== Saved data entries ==
====

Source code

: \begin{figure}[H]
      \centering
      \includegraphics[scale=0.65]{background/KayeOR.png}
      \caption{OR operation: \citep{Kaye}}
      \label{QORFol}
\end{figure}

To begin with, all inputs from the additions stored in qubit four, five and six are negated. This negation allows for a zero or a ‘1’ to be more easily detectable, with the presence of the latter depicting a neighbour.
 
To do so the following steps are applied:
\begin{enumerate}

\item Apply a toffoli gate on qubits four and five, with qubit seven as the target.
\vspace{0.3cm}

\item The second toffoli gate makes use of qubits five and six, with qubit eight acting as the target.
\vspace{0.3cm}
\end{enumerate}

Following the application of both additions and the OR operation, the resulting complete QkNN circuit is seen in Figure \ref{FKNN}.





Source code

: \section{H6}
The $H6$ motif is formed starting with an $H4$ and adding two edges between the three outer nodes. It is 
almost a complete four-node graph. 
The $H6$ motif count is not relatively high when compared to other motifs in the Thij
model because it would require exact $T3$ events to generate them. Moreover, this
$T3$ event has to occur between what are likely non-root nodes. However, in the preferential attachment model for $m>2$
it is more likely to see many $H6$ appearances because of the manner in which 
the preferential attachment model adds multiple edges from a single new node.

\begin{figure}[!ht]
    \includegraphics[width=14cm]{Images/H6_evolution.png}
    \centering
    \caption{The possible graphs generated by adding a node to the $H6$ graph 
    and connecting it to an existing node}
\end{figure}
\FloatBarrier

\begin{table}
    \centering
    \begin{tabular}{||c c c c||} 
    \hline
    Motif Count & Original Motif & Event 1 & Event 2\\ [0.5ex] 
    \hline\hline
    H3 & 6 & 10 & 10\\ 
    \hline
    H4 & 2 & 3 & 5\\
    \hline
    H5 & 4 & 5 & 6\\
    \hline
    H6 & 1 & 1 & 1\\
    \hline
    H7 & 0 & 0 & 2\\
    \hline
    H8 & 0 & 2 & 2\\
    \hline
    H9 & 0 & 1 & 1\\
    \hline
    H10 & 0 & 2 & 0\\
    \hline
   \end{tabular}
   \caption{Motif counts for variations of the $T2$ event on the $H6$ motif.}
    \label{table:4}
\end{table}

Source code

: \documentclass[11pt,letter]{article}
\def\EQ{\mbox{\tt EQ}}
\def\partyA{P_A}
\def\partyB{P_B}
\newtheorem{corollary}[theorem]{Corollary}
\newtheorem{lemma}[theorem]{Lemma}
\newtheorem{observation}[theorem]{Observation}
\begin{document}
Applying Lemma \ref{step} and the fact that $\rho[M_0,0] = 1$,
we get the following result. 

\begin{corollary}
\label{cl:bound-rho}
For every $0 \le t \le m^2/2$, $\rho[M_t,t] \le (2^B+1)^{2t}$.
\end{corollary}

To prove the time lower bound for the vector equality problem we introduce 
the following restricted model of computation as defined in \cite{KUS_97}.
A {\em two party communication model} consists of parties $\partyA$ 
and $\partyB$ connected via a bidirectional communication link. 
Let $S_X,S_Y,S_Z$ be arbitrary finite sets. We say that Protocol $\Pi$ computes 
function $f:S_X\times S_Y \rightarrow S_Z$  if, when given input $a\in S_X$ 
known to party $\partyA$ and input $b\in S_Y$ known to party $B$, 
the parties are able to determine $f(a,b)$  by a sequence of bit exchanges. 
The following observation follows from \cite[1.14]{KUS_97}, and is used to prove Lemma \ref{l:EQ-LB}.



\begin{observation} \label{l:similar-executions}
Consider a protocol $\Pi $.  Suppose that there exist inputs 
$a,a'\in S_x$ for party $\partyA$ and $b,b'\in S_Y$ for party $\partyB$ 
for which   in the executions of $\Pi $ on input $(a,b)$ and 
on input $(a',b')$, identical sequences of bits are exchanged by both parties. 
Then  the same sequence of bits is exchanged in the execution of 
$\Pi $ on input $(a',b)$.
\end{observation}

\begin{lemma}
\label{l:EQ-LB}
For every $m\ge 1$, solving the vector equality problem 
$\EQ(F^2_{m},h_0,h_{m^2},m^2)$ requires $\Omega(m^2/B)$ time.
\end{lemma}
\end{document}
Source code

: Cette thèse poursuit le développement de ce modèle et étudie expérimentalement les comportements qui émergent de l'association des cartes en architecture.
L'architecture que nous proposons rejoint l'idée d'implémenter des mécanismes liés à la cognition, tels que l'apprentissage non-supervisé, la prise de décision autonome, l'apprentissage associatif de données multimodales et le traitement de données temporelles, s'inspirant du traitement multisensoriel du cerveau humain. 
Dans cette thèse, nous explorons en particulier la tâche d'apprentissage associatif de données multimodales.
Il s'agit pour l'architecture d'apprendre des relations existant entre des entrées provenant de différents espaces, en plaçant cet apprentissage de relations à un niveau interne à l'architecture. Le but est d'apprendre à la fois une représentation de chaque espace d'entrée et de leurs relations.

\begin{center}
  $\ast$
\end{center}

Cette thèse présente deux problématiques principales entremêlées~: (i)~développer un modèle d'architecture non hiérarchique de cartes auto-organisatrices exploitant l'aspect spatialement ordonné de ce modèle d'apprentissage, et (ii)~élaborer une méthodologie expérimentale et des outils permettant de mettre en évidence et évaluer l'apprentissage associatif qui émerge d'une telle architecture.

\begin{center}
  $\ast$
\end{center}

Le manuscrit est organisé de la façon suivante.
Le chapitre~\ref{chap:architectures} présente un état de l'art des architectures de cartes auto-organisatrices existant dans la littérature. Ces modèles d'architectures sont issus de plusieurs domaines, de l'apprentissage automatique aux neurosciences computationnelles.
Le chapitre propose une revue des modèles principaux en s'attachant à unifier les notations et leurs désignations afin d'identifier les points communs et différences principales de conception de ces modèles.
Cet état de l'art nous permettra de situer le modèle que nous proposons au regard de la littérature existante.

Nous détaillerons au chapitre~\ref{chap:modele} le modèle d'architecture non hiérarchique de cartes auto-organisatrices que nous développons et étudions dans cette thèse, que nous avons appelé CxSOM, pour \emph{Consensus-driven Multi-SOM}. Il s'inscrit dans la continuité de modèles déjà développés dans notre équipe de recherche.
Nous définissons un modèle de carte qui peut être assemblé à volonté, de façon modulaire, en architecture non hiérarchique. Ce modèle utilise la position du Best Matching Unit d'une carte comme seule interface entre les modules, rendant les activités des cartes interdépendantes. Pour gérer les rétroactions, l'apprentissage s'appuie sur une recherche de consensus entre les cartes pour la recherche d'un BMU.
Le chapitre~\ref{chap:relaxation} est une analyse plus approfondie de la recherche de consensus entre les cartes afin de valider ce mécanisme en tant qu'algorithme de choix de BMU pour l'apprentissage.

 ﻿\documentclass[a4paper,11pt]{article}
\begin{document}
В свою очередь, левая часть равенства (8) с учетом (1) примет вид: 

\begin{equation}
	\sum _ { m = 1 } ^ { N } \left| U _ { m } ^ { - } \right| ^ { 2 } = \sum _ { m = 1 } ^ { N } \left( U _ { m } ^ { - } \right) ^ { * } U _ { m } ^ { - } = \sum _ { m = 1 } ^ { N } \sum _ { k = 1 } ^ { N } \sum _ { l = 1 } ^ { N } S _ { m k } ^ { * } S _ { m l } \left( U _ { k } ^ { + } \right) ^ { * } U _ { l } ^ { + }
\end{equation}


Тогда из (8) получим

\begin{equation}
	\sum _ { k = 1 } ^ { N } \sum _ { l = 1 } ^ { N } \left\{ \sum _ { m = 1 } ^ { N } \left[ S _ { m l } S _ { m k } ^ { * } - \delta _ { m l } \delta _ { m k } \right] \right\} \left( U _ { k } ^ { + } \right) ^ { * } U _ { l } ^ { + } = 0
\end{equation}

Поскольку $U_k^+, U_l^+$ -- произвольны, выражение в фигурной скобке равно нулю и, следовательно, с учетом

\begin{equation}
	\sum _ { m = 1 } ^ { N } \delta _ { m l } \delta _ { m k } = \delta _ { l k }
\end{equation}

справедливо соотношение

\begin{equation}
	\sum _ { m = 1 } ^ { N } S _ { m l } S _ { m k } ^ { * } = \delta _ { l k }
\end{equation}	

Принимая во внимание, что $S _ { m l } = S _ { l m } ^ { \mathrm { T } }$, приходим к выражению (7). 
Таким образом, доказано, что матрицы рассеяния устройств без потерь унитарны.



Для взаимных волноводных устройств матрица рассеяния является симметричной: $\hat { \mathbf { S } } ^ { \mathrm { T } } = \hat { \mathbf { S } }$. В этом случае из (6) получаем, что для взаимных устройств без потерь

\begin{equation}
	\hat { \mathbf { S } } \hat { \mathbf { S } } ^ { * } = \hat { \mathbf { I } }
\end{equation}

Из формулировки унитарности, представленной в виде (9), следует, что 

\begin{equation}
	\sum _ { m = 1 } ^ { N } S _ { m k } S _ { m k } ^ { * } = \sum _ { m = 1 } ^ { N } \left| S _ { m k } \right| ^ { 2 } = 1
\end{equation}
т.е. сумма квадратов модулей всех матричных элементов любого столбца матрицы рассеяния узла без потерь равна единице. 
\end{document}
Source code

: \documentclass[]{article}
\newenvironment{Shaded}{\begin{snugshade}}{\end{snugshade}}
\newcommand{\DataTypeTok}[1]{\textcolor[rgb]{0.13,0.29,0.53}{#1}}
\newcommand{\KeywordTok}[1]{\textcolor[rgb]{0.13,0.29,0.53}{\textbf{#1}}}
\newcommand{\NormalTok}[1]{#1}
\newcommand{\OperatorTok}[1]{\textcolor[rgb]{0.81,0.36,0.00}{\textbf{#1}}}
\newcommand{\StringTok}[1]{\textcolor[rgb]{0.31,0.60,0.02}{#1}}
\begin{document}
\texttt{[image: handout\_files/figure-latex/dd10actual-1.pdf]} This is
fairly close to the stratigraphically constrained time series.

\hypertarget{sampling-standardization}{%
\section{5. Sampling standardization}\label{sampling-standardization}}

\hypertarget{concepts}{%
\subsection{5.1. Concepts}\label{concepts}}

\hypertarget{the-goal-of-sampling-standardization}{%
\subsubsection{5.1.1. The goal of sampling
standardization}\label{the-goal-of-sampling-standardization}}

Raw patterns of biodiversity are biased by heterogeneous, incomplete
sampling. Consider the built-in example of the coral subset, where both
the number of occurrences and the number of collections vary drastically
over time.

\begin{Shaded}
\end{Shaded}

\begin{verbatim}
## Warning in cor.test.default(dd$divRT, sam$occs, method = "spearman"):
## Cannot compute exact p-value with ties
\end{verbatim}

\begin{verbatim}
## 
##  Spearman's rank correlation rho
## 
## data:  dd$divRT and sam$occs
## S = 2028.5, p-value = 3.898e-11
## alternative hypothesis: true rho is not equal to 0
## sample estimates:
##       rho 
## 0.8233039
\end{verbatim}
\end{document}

====

== Work to be completed ==
Repeat the entries above verbatim, but only from the line that has "on input $(a',b)$." down to the line that has "cartes en architecture.", inclusive.

== Exercise response ==
$\Pi $ on input $(a',b)$.
\end{observation}

\begin{lemma}
\label{l:EQ-LB}
For every $m\ge 1$, solving the vector equality problem 
$\EQ(F^2_{m},h_0,h_{m^2},m^2)$ requires $\Omega(m^2/B)$ time.
\end{lemma}
\end{document}
Source code

: Cette thèse poursuit le développement de ce modèle et étudie expérimentalement les comportements qui émergent de l'association des cartes en architecture.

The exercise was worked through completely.